Single System, Multiple Assays
High-density microarrays can whittle 20,000 targets, found from assaying just a few samples, down to a few dozen or hundreds that seem to be telling a story. After that is “the point when you really want to hone in on what markers are important for that particular disease or condition that’s being studied,” said Sherry Dunbar, Ph.D., director of scientific marketing for Luminex. “We think of ourselves as the step after high-throughput screening.”
She touted the ability of the company’s eponymous barcoded bead-based platforms to quickly, and at low cost, multiplex multiple tests: “You can run—depending on which of our analyzers you’re using—a 96-well plate in 17 minutes to an hour, and you can have a multiplexed result, up to 500-plex, on 100 samples in an hour or less. So that’s a lot of data you can get in an hour.”

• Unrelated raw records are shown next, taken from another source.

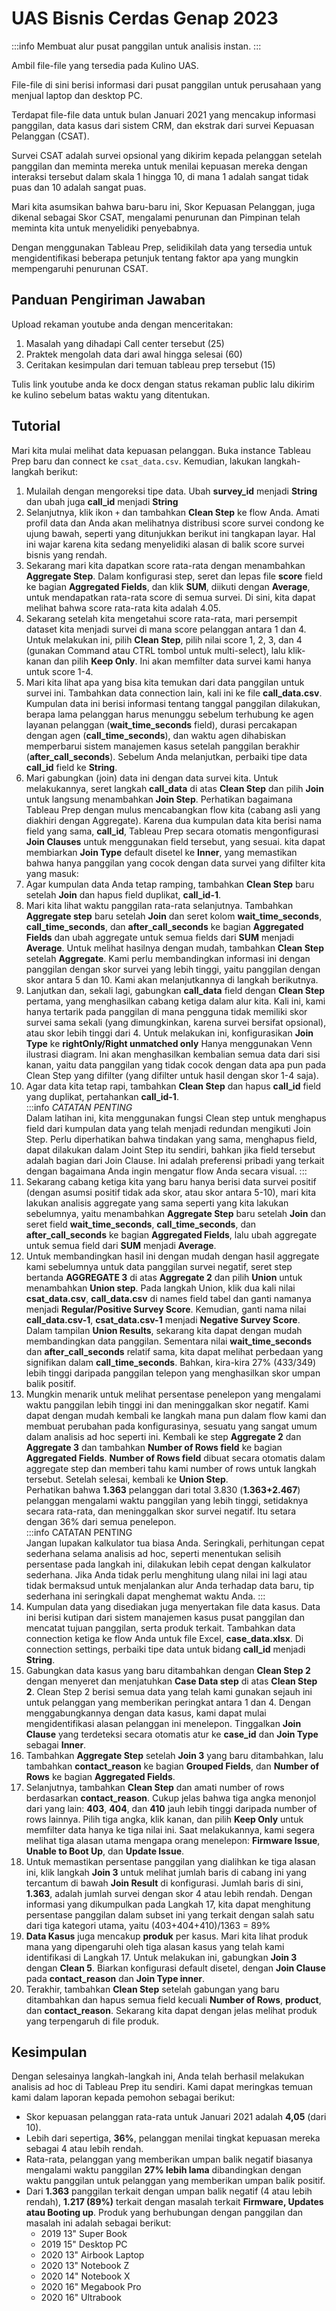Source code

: # UAS Bisnis Cerdas Genap 2023

:::info
Membuat alur pusat panggilan untuk analisis instan.
:::

Ambil file-file yang tersedia pada Kulino UAS.

File-file di sini berisi informasi dari pusat panggilan untuk perusahaan yang menjual laptop dan desktop PC.

Terdapat file-file data untuk bulan Januari 2021 yang mencakup informasi panggilan, data kasus dari sistem CRM, dan ekstrak dari survei Kepuasan Pelanggan (CSAT).

Survei CSAT adalah survei opsional yang dikirim kepada pelanggan setelah panggilan dan meminta mereka untuk menilai kepuasan mereka dengan interaksi tersebut dalam skala 1 hingga 10, di mana 1 adalah sangat tidak puas dan 10 adalah sangat puas.

Mari kita asumsikan bahwa baru-baru ini, Skor Kepuasan Pelanggan, juga dikenal sebagai Skor
CSAT, mengalami penurunan dan Pimpinan telah meminta kita untuk menyelidiki penyebabnya.

Dengan menggunakan Tableau Prep, selidikilah data yang tersedia untuk mengidentifikasi beberapa petunjuk tentang faktor apa yang mungkin mempengaruhi penurunan CSAT.

## Panduan Pengiriman Jawaban

Upload rekaman youtube anda dengan menceritakan:

1. Masalah yang dihadapi Call center tersebut (25)
2. Praktek mengolah data dari awal hingga selesai (60)
3. Ceritakan kesimpulan dari temuan tableau prep tersebut (15)

Tulis link youtube anda ke docx dengan status rekaman public lalu dikirim ke kulino sebelum batas waktu yang ditentukan.

## Tutorial

Mari kita mulai melihat data kepuasan pelanggan. Buka instance Tableau Prep baru dan connect ke `csat_data.csv`. Kemudian, lakukan langkah-langkah berikut:

1. Mulailah dengan mengoreksi tipe data. Ubah **survey_id** menjadi **String** dan ubah juga **call_id** menjadi **String**
2. Selanjutnya, klik ikon `+` dan tambahkan **Clean Step** ke flow Anda. Amati profil data dan Anda akan melihatnya distribusi score survei condong ke ujung bawah, seperti yang ditunjukkan berikut ini tangkapan layar. Hal ini wajar karena kita sedang menyelidiki alasan di balik score survei bisnis yang rendah.
3. Sekarang mari kita dapatkan score rata-rata dengan menambahkan **Aggregate Step**. Dalam konfigurasi step, seret dan lepas file **score** field ke bagian **Aggregated Fields**, dan klik **SUM**, diikuti dengan **Average**, untuk mendapatkan rata-rata score di semua survei. Di sini, kita dapat melihat bahwa score rata-rata kita adalah 4.05.
4. Sekarang setelah kita mengetahui score rata-rata, mari persempit dataset kita menjadi survei di mana score pelanggan antara 1 dan 4. Untuk melakukan ini, pilih **Clean Step**, pilih nilai score 1, 2, 3, dan 4 (gunakan Command atau CTRL tombol untuk multi-select), lalu klik-kanan dan pilih **Keep Only**. Ini akan memfilter data survei kami hanya untuk score 1-4.
5. Mari kita lihat apa yang bisa kita temukan dari data panggilan untuk survei ini. Tambahkan data connection lain, kali ini ke file **call_data.csv**. Kumpulan data ini berisi informasi tentang tanggal panggilan dilakukan, berapa lama pelanggan harus menunggu sebelum terhubung ke agen layanan pelanggan (**wait_time_seconds** field), durasi percakapan dengan agen (**call_time_seconds**), dan waktu agen dihabiskan memperbarui sistem manajemen kasus setelah panggilan berakhir (**after_call_seconds**). Sebelum Anda melanjutkan, perbaiki tipe data **call_id** field ke **String**.
6. Mari gabungkan (join) data ini dengan data survei kita. Untuk melakukannya, seret langkah **call_data** di atas **Clean Step** dan pilih **Join** untuk langsung menambahkan **Join Step**. Perhatikan bagaimana Tableau Prep dengan mulus mencabangkan flow kita (cabang asli yang diakhiri dengan Aggregate). Karena dua kumpulan data kita berisi nama field yang sama, **call_id**, Tableau Prep secara otomatis mengonfigurasi **Join Clauses** untuk menggunakan field tersebut, yang sesuai. kita dapat membiarkan **Join Type** default disetel ke **Inner**, yang memastikan bahwa hanya panggilan yang cocok dengan data survei yang difilter kita yang masuk:
7. Agar kumpulan data Anda tetap ramping, tambahkan **Clean Step** baru setelah **Join** dan hapus field duplikat, **call_id-1**.
8. Mari kita lihat waktu panggilan rata-rata selanjutnya. Tambahkan **Aggregate step** baru setelah **Join** dan seret kolom **wait_time_seconds**, **call_time_seconds**, dan **after_call_seconds** ke bagian **Aggregated Fields** dan ubah aggregate untuk semua fields dari **SUM** menjadi **Average**. Untuk melihat hasilnya dengan mudah, tambahkan **Clean Step** setelah **Aggregate**. Kami perlu membandingkan informasi ini dengan panggilan dengan skor survei yang lebih tinggi, yaitu panggilan dengan skor antara 5 dan 10. Kami akan melanjutkannya di langkah berikutnya.
9. Lanjutkan dan, sekali lagi, gabungkan **call_data** field dengan **Clean Step** pertama, yang menghasilkan cabang ketiga dalam alur kita. Kali ini, kami hanya tertarik pada panggilan di mana pengguna tidak memiliki skor survei sama sekali (yang dimungkinkan, karena survei bersifat opsional), atau skor lebih tinggi dari 4. Untuk melakukan ini, konfigurasikan **Join Type** ke **rightOnly/Right unmatched only** Hanya menggunakan Venn ilustrasi diagram. Ini akan menghasilkan kembalian semua data dari sisi kanan, yaitu data panggilan yang tidak cocok dengan data apa pun pada Clean Step yang difilter (yang difilter untuk hasil dengan skor 1-4 saja).
10. Agar data kita tetap rapi, tambahkan **Clean Step** dan hapus **call_id** field yang duplikat, pertahankan **call_id-1**.  
    :::info
    _CATATAN PENTING_  
    Dalam latihan ini, kita menggunakan fungsi Clean step untuk menghapus field dari kumpulan data yang telah menjadi redundan mengikuti Join Step. Perlu diperhatikan bahwa tindakan yang sama, menghapus field, dapat dilakukan dalam Joint Step itu sendiri, bahkan jika field tersebut adalah bagian dari Join Clause. Ini adalah preferensi pribadi yang terkait dengan bagaimana Anda ingin mengatur flow Anda secara visual.
    :::
11. Sekarang cabang ketiga kita yang baru hanya berisi data survei positif (dengan asumsi positif tidak ada skor, atau skor antara 5-10), mari kita lakukan analisis aggregate yang sama seperti yang kita lakukan sebelumnya, yaitu menambahkan **Aggregate Step** baru setelah **Join** dan seret field **wait_time_seconds**, **call_time_seconds**, dan **after_call_seconds** ke bagian **Aggregated Fields**, lalu ubah aggregate untuk semua field dari **SUM** menjadi **Average**.
12. Untuk membandingkan hasil ini dengan mudah dengan hasil aggregate kami sebelumnya untuk data panggilan survei negatif, seret step bertanda **AGGREGATE 3** di atas **Aggregate 2** dan pilih **Union** untuk menambahkan **Union step**. Pada langkah Union, klik dua kali nilai **csat_data.csv**, **call_data.csv** di names field tabel dan ganti namanya menjadi **Regular/Positive Survey Score**. Kemudian, ganti nama nilai **call_data.csv-1**, **csat_data.csv-1** menjadi **Negative Survey Score**.  
    Dalam tampilan **Union Results**, sekarang kita dapat dengan mudah membandingkan data panggilan. Sementara nilai **wait_time_seconds** dan **after_call_seconds** relatif sama, kita dapat melihat perbedaan yang signifikan dalam **call_time_seconds**. Bahkan, kira-kira 27% (433/349) lebih tinggi daripada panggilan telepon yang menghasilkan skor umpan balik positif.
13. Mungkin menarik untuk melihat persentase penelepon yang mengalami waktu panggilan lebih tinggi ini dan meninggalkan skor negatif. Kami dapat dengan mudah kembali ke langkah mana pun dalam flow kami dan membuat perubahan pada konfigurasinya, sesuatu yang sangat umum dalam analisis ad hoc seperti ini. Kembali ke step **Aggregate 2** dan **Aggregate 3** dan tambahkan **Number of Rows field** ke bagian **Aggregated Fields**. **Number of Rows field** dibuat secara otomatis dalam aggregate step dan memberi tahu kami number of rows untuk langkah tersebut. Setelah selesai, kembali ke **Union Step**.  
    Perhatikan bahwa **1.363** pelanggan dari total 3.830 (**1.363+2.467**) pelanggan mengalami waktu panggilan yang lebih tinggi, setidaknya secara rata-rata, dan meninggalkan skor survei negatif. Itu setara dengan 36% dari semua penelepon.  
    :::info
    CATATAN PENTING  
    Jangan lupakan kalkulator tua biasa Anda. Seringkali, perhitungan cepat sederhana selama analisis ad hoc, seperti menentukan selisih persentase pada langkah ini, dilakukan lebih cepat dengan kalkulator sederhana. Jika Anda tidak perlu menghitung ulang nilai ini lagi atau tidak bermaksud untuk menjalankan alur Anda terhadap data baru, tip sederhana ini seringkali dapat menghemat waktu Anda.
    :::
14. Kumpulan data yang disediakan juga menyertakan file data kasus. Data ini berisi kutipan dari sistem manajemen kasus pusat panggilan dan mencatat tujuan panggilan, serta produk terkait. Tambahkan data connection ketiga ke flow Anda untuk file Excel, **case_data.xlsx**. Di connection settings, perbaiki tipe data untuk bidang **call_id** menjadi **String**.
15. Gabungkan data kasus yang baru ditambahkan dengan **Clean Step 2** dengan menyeret dan menjatuhkan **Case Data step** di atas **Clean Step 2**. Clean Step 2 berisi semua data yang telah kami gunakan sejauh ini untuk pelanggan yang memberikan peringkat antara 1 dan 4. Dengan menggabungkannya dengan data kasus, kami dapat mulai mengidentifikasi alasan pelanggan ini menelepon. Tinggalkan **Join Clause** yang terdeteksi secara otomatis atur ke **case_id** dan **Join Type** sebagai **Inner**.
16. Tambahkan **Aggregate Step** setelah **Join 3** yang baru ditambahkan, lalu tambahkan **contact_reason** ke bagian **Grouped Fields**, dan **Number of Rows** ke bagian **Aggregated Fields**.
17. Selanjutnya, tambahkan **Clean Step** dan amati number of rows berdasarkan **contact_reason**. Cukup jelas bahwa tiga angka menonjol dari yang lain: **403**, **404**, dan **410** jauh lebih tinggi daripada number of rows lainnya. Pilih tiga angka, klik kanan, dan pilih **Keep Only** untuk memfilter data hanya ke tiga nilai ini. Saat melakukannya, kami segera melihat tiga alasan utama mengapa orang menelepon: **Firmware Issue**, **Unable to Boot Up**, dan **Update Issue**.
18. Untuk memastikan persentase panggilan yang dialihkan ke tiga alasan ini, klik langkah **Join 3** untuk melihat jumlah baris di cabang ini yang tercantum di bawah **Join Result** di konfigurasi. Jumlah baris di sini, **1.363**, adalah jumlah survei dengan skor 4 atau lebih rendah. Dengan informasi yang dikumpulkan pada Langkah 17, kita dapat menghitung persentase panggilan dalam subset ini yang terkait dengan salah satu dari tiga kategori utama, yaitu (403+404+410)/1363 = 89%
19. **Data Kasus** juga mencakup **produk** per kasus. Mari kita lihat produk mana yang dipengaruhi oleh tiga alasan kasus yang telah kami identifikasi di Langkah 17. Untuk melakukan ini, gabungkan **Join 3** dengan **Clean 5**. Biarkan konfigurasi default disetel, dengan **Join Clause** pada **contact_reason** dan **Join Type inner**.
20. Terakhir, tambahkan **Clean Step** setelah gabungan yang baru ditambahkan dan hapus semua field kecuali **Number of Rows**, **product**, dan **contact_reason**. Sekarang kita dapat dengan jelas melihat produk yang terpengaruh di file produk.

## Kesimpulan

Dengan selesainya langkah-langkah ini, Anda telah berhasil melakukan analisis ad hoc di Tableau Prep itu sendiri. Kami dapat meringkas temuan kami dalam laporan kepada pemohon sebagai berikut:

- Skor kepuasan pelanggan rata-rata untuk Januari 2021 adalah **4,05** (dari 10).
- Lebih dari sepertiga, **36%**, pelanggan menilai tingkat kepuasan mereka sebagai 4 atau lebih rendah.
- Rata-rata, pelanggan yang memberikan umpan balik negatif biasanya mengalami waktu panggilan **27% lebih lama** dibandingkan dengan waktu panggilan untuk pelanggan yang memberikan umpan balik positif.
- Dari **1.363** panggilan terkait dengan umpan balik negatif (4 atau lebih rendah), **1.217 (89%)** terkait dengan masalah terkait **Firmware, Updates atau Booting up**. Produk yang berhubungan dengan panggilan dan masalah ini adalah sebagai berikut:
  - 2019 13" Super Book
  - 2019 15" Desktop PC
  - 2020 13" Airbook Laptop
  - 2020 13" Notebook Z
  - 2020 14" Notebook X
  - 2020 16" Megabook Pro
  - 2020 16" Ultrabook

It’s difficult to get a good picture of what’s happening immunologically by looking at just one cytokine. In a study on ischemic brain injury, researchers used Luminex technology to simultaneously examine the expression of 30 or so cytokines from samples of just 50–200 laser microdissected brain cells. “There was really no other way to do a very extensive analysis on that,” Dr. Dunbar said.